Realistic shape reproduction that requires continuous accurate shape display needs to form changeable surface using limited portfolio change of actuation units. The most typical type of shape display device is through the pin-array approach.3,4 It means that dozens or even hundreds of pins can move vertically on the plane. The shape can be represented by controlling the vertical height of the pins.3,5–9 Siu et al. designed a pin-array4,10 and equipped with a mobile device that can move in real time according to the hand position to achieve a wide range of shape display. A shape display device consisting of the auxetic structure has been developed to display a surface of specific curvature. 11 In addition, some pin-arrays used new types of actuators, such as electrorheological and magnetorheological, to achieve millimeter level and high spatial resolution.12–17
Okamura and colleagues adopted particle jamming cells as the flexible tactile array to control each part of the interface to achieve 2.5-dimensional shape display.18–22 On this basis, they produced a three-dimensional (3D) shape display device 23 and designed an automatic design algorithm to display an ideal range of shapes with a small number of internal actuators.
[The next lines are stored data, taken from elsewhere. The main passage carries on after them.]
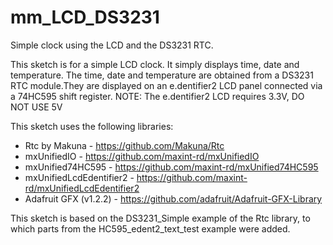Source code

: # mm_LCD_DS3231
Simple clock using the LCD and the DS3231 RTC.

This sketch is for a simple LCD clock. It simply displays time, date and temperature. The time, date and temperature are obtained from a DS3231 RTC module.They are displayed on an e.dentifier2 LCD panel connected via a 74HC595 shift register.
NOTE: The e.dentifier2 LCD requires 3.3V, DO NOT USE 5V
 
 This sketch uses the following libraries:
  - Rtc by Makuna           - https://github.com/Makuna/Rtc
  - mxUnifiedIO             - https://github.com/maxint-rd/mxUnifiedIO
  - mxUnified74HC595        - https://github.com/maxint-rd/mxUnified74HC595
  - mxUnifiedLcdEdentifier2 - https://github.com/maxint-rd/mxUnifiedLcdEdentifier2
  - Adafruit GFX (v1.2.2)   - https://github.com/adafruit/Adafruit-GFX-Library

This sketch is based on the DS3231_Simple example of the Rtc library, to which parts from the HC595_edent2_text_test example were added.
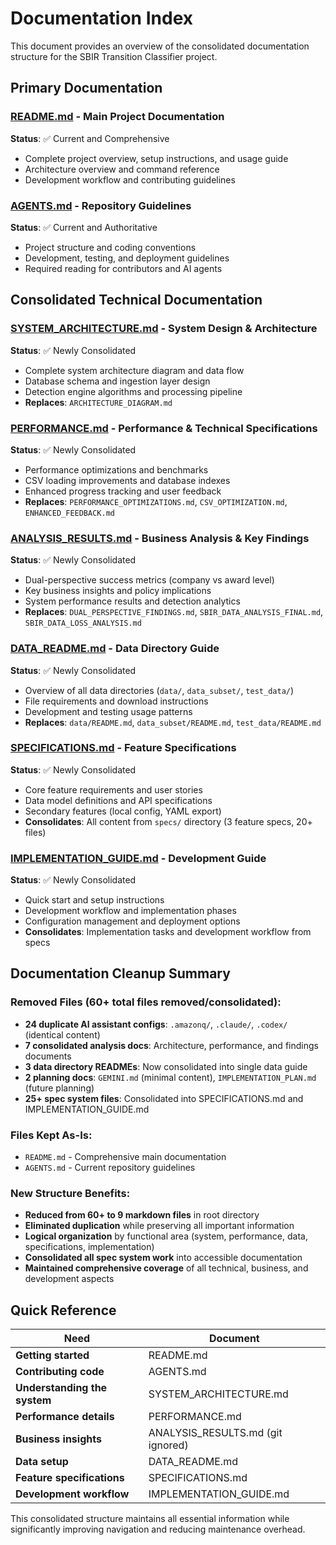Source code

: # Documentation Index

This document provides an overview of the consolidated documentation structure for the SBIR Transition Classifier project.

## Primary Documentation

### **[README.md](README.md)** - Main Project Documentation
**Status**: ✅ Current and Comprehensive
- Complete project overview, setup instructions, and usage guide
- Architecture overview and command reference
- Development workflow and contributing guidelines

### **[AGENTS.md](AGENTS.md)** - Repository Guidelines  
**Status**: ✅ Current and Authoritative
- Project structure and coding conventions
- Development, testing, and deployment guidelines
- Required reading for contributors and AI agents

## Consolidated Technical Documentation

### **[SYSTEM_ARCHITECTURE.md](SYSTEM_ARCHITECTURE.md)** - System Design & Architecture
**Status**: ✅ Newly Consolidated
- Complete system architecture diagram and data flow
- Database schema and ingestion layer design
- Detection engine algorithms and processing pipeline
- **Replaces**: `ARCHITECTURE_DIAGRAM.md`

### **[PERFORMANCE.md](PERFORMANCE.md)** - Performance & Technical Specifications
**Status**: ✅ Newly Consolidated  
- Performance optimizations and benchmarks
- CSV loading improvements and database indexes
- Enhanced progress tracking and user feedback
- **Replaces**: `PERFORMANCE_OPTIMIZATIONS.md`, `CSV_OPTIMIZATION.md`, `ENHANCED_FEEDBACK.md`

### **[ANALYSIS_RESULTS.md](ANALYSIS_RESULTS.md)** - Business Analysis & Key Findings
**Status**: ✅ Newly Consolidated
- Dual-perspective success metrics (company vs award level)
- Key business insights and policy implications  
- System performance results and detection analytics
- **Replaces**: `DUAL_PERSPECTIVE_FINDINGS.md`, `SBIR_DATA_ANALYSIS_FINAL.md`, `SBIR_DATA_LOSS_ANALYSIS.md`

### **[DATA_README.md](DATA_README.md)** - Data Directory Guide
**Status**: ✅ Newly Consolidated
- Overview of all data directories (`data/`, `data_subset/`, `test_data/`)
- File requirements and download instructions
- Development and testing usage patterns
- **Replaces**: `data/README.md`, `data_subset/README.md`, `test_data/README.md`

### **[SPECIFICATIONS.md](SPECIFICATIONS.md)** - Feature Specifications
**Status**: ✅ Newly Consolidated
- Core feature requirements and user stories
- Data model definitions and API specifications
- Secondary features (local config, YAML export)
- **Consolidates**: All content from `specs/` directory (3 feature specs, 20+ files)

### **[IMPLEMENTATION_GUIDE.md](IMPLEMENTATION_GUIDE.md)** - Development Guide
**Status**: ✅ Newly Consolidated
- Quick start and setup instructions
- Development workflow and implementation phases
- Configuration management and deployment options
- **Consolidates**: Implementation tasks and development workflow from specs


## Documentation Cleanup Summary

### **Removed Files** (60+ total files removed/consolidated):
- **24 duplicate AI assistant configs**: `.amazonq/`, `.claude/`, `.codex/` (identical content)
- **7 consolidated analysis docs**: Architecture, performance, and findings documents
- **3 data directory READMEs**: Now consolidated into single data guide
- **2 planning docs**: `GEMINI.md` (minimal content), `IMPLEMENTATION_PLAN.md` (future planning)
- **25+ spec system files**: Consolidated into SPECIFICATIONS.md and IMPLEMENTATION_GUIDE.md

### **Files Kept As-Is**:
- `README.md` - Comprehensive main documentation  
- `AGENTS.md` - Current repository guidelines

### **New Structure Benefits**:
- **Reduced from 60+ to 9 markdown files** in root directory
- **Eliminated duplication** while preserving all important information
- **Logical organization** by functional area (system, performance, data, specifications, implementation)
- **Consolidated all spec system work** into accessible documentation
- **Maintained comprehensive coverage** of all technical, business, and development aspects

## Quick Reference

| Need | Document |
|------|----------|
| **Getting started** | README.md |
| **Contributing code** | AGENTS.md |  
| **Understanding the system** | SYSTEM_ARCHITECTURE.md |
| **Performance details** | PERFORMANCE.md |
| **Business insights** | ANALYSIS_RESULTS.md (git ignored) |
| **Data setup** | DATA_README.md |
| **Feature specifications** | SPECIFICATIONS.md |
| **Development workflow** | IMPLEMENTATION_GUIDE.md |

This consolidated structure maintains all essential information while significantly improving navigation and reducing maintenance overhead.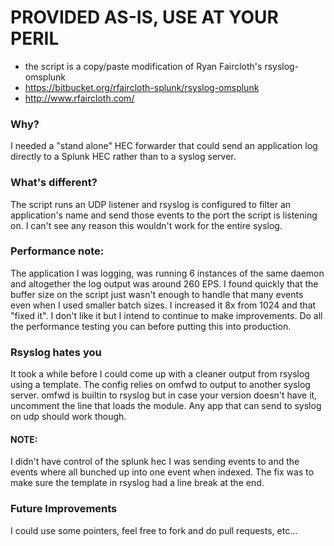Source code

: # PROVIDED AS-IS, USE AT YOUR PERIL #

* the script is a copy/paste modification of Ryan Faircloth's rsyslog-omsplunk
* https://bitbucket.org/rfaircloth-splunk/rsyslog-omsplunk
* http://www.rfaircloth.com/

### Why? ###
I needed a "stand alone" HEC forwarder that could send an application log directly to a Splunk HEC rather than to a syslog server.

### What's different? ###
The script runs an UDP listener and rsyslog is configured to filter an application's name and send those events to the port the script is listening on. I can't see any reason this wouldn't work for the entire syslog.

### Performance note: ###
The application I was logging, was running 6 instances of the same daemon and altogether the log output was around 260 EPS. I found quickly that the buffer size on the script just wasn't enough to handle that many events even when I used smaller batch sizes. I increased it 8x from 1024 and that "fixed it". I don't like it but I intend to continue to make improvements. Do all the performance testing you can before putting this into production.

### Rsyslog hates you ###
It took a while before I could come up with a cleaner output from rsyslog using a template. The config relies on omfwd to output to another syslog server. omfwd is builtin to rsyslog but in case your version doesn't have it, uncomment the line that loads the module. Any app that can send to syslog on udp should work though.

#### NOTE: ####
I didn't have control of the splunk hec I was sending events to and the events where all bunched up into one event when indexed. The fix was to make sure the template in rsyslog had a line break at the end.

### Future Improvements ###
I could use some pointers, feel free to fork and do pull requests, etc...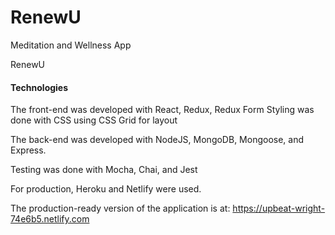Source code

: # RenewU
Meditation and Wellness App

RenewU 

#### Technologies ####

The front-end was developed with React, Redux, Redux Form
Styling was done with CSS using CSS Grid for layout

The back-end was developed with NodeJS, MongoDB, Mongoose, and Express.

Testing was done with Mocha, Chai, and Jest

For production, Heroku and Netlify were used.

The production-ready version of the application is at: https://upbeat-wright-74e6b5.netlify.com











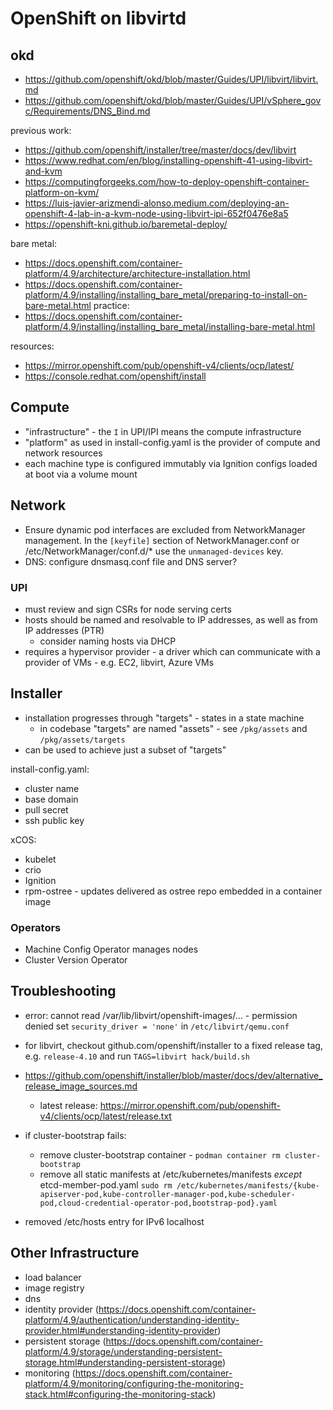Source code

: # OpenShift on libvirtd

## okd
- https://github.com/openshift/okd/blob/master/Guides/UPI/libvirt/libvirt.md
- https://github.com/openshift/okd/blob/master/Guides/UPI/vSphere_govc/Requirements/DNS_Bind.md

previous work:
  - https://github.com/openshift/installer/tree/master/docs/dev/libvirt
  - https://www.redhat.com/en/blog/installing-openshift-41-using-libvirt-and-kvm
  - https://computingforgeeks.com/how-to-deploy-openshift-container-platform-on-kvm/
  - https://luis-javier-arizmendi-alonso.medium.com/deploying-an-openshift-4-lab-in-a-kvm-node-using-libvirt-ipi-652f0476e8a5
  - https://openshift-kni.github.io/baremetal-deploy/

bare metal:
  - https://docs.openshift.com/container-platform/4.9/architecture/architecture-installation.html
  - https://docs.openshift.com/container-platform/4.9/installing/installing_bare_metal/preparing-to-install-on-bare-metal.html
practice:
  - https://docs.openshift.com/container-platform/4.9/installing/installing_bare_metal/installing-bare-metal.html

resources:
- https://mirror.openshift.com/pub/openshift-v4/clients/ocp/latest/
- https://console.redhat.com/openshift/install

## Compute

- "infrastructure" - the `I` in UPI/IPI means the compute infrastructure
- "platform" as used in install-config.yaml is the provider of compute and network resources
- each machine type is configured immutably via Ignition configs loaded at boot via a volume mount

## Network

- Ensure dynamic pod interfaces are excluded from NetworkManager management. In the `[keyfile]` section of NetworkManager.conf or /etc/NetworkManager/conf.d/* use the `unmanaged-devices` key.
- DNS: configure dnsmasq.conf file and DNS server?

### UPI

- must review and sign CSRs for node serving certs
- hosts should be named and resolvable to IP addresses, as well as from IP addresses (PTR)
  - consider naming hosts via DHCP
- requires a hypervisor provider - a driver which can communicate with a provider of VMs - e.g. EC2, libvirt, Azure VMs

## Installer

- installation progresses through "targets" - states in a state machine
  - in codebase "targets" are named "assets" - see `/pkg/assets` and `/pkg/assets/targets`
- can be used to achieve just a subset of "targets"

install-config.yaml:
  - cluster name
  - base domain
  - pull secret
  - ssh public key

xCOS:
  - kubelet
  - crio
  - Ignition
  - rpm-ostree - updates delivered as ostree repo embedded in a container image

### Operators

- Machine Config Operator manages nodes
- Cluster Version Operator

## Troubleshooting
- error: cannot read /var/lib/libvirt/openshift-images/... - permission denied
  set `security_driver = 'none'` in `/etc/libvirt/qemu.conf`
- for libvirt, checkout github.com/openshift/installer to a fixed release tag, e.g. `release-4.10` and run `TAGS=libvirt hack/build.sh`

- https://github.com/openshift/installer/blob/master/docs/dev/alternative_release_image_sources.md
  - latest release: https://mirror.openshift.com/pub/openshift-v4/clients/ocp/latest/release.txt

- if cluster-bootstrap fails:
  - remove cluster-bootstrap container - `podman container rm cluster-bootstrap`
  - remove all static manifests at /etc/kubernetes/manifests _except_ etcd-member-pod.yaml
      `sudo rm /etc/kubernetes/manifests/{kube-apiserver-pod,kube-controller-manager-pod,kube-scheduler-pod,cloud-credential-operator-pod,bootstrap-pod}.yaml`
 
- removed /etc/hosts entry for IPv6 localhost

## Other Infrastructure

- load balancer
- image registry
- dns
- identity provider (https://docs.openshift.com/container-platform/4.9/authentication/understanding-identity-provider.html#understanding-identity-provider)
- persistent storage (https://docs.openshift.com/container-platform/4.9/storage/understanding-persistent-storage.html#understanding-persistent-storage)
- monitoring (https://docs.openshift.com/container-platform/4.9/monitoring/configuring-the-monitoring-stack.html#configuring-the-monitoring-stack)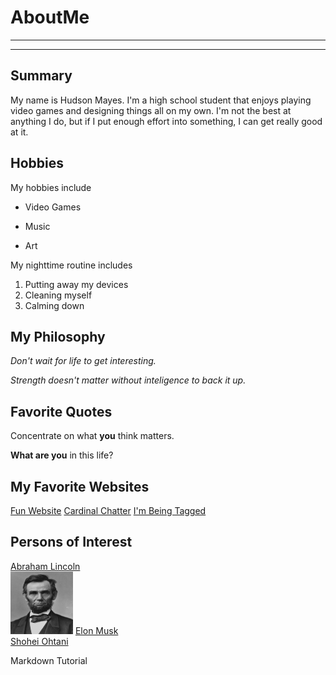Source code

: # AboutMe
---
---
## Summary

[I have a new home]: https://redbirdrants.com/

My name is Hudson Mayes. I'm a high school student that enjoys playing video games and designing things all on my own. I'm not the best at anything I do, but if I put enough effort into something, I can get really good at it. 

[1]: https://en.wikipedia.org/wiki/Abraham_Lincoln
[2]: https://en.wikipedia.org/wiki/Elon_Musk
[3]: https://en.wikipedia.org/wiki/Shohei_Ohtani

Hobbies
-

My hobbies include 

- Video Games
+ Music
* Art

My nighttime routine includes

1. Putting away my devices
2. Cleaning myself
4. Calming down

## My Philosophy

*Don't wait for life to get interesting.*

_Strength doesn't matter without inteligence to back it up._

## Favorite Quotes

Concentrate on what **you** think matters.

__What are you__ in this life?

## My Favorite Websites

[Fun Website](https://www.google.com)
[Cardinal Chatter](https://www.mlptraderumors.com/st-louis-cardinals "St. Louis Cardinals Rumors")
[I'm Being Tagged][I have a NEW HOME]

## Persons of Interest

[Abraham Lincoln][1]<br>
<img src="https://github.com/radicalhdude/AboutMe/blob/main/AbrahamLincoln.jpg" height="100px" width="100px">
[Elon Musk][2]<br>
[Shohei Ohtani][3]<br>

Markdown Tutorial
In addition, the simulation of the surface shape can also be realized through the hinge structure.24,25
In computer graphics, C0-continuity surface is a surface consisting of multiple surface slices, and the zero-order derivatives between surface slices are equal (position continuous) at the junction. 26 The objects we encounter in daily life or in medical palpation, such as balls, saddles, and other objects, typically satisfy the surface C0-continuity. Using 1 degree of freedom (DOF) actuator array suffers from sharp edges due to the discrete rigid element arrangement, which does not satisfy the display of C0-continuous shapes; the height difference between units reduces its ability to render a large continuous surface. The steps generated by the one-dimensional (1D) unit need to be smaller than the human discrimination threshold to eliminate the discontinuity. It is difficult to manufacture an actuator unit with a width that meets this fingertip two-point discrimination threshold of <2.5 mm. 27 Therefore, we increased the DOF of the actuator and ensured that each unit's edge was collinear with its neighboring unit's edge (Fig. 1) to display C0-continuity shapes.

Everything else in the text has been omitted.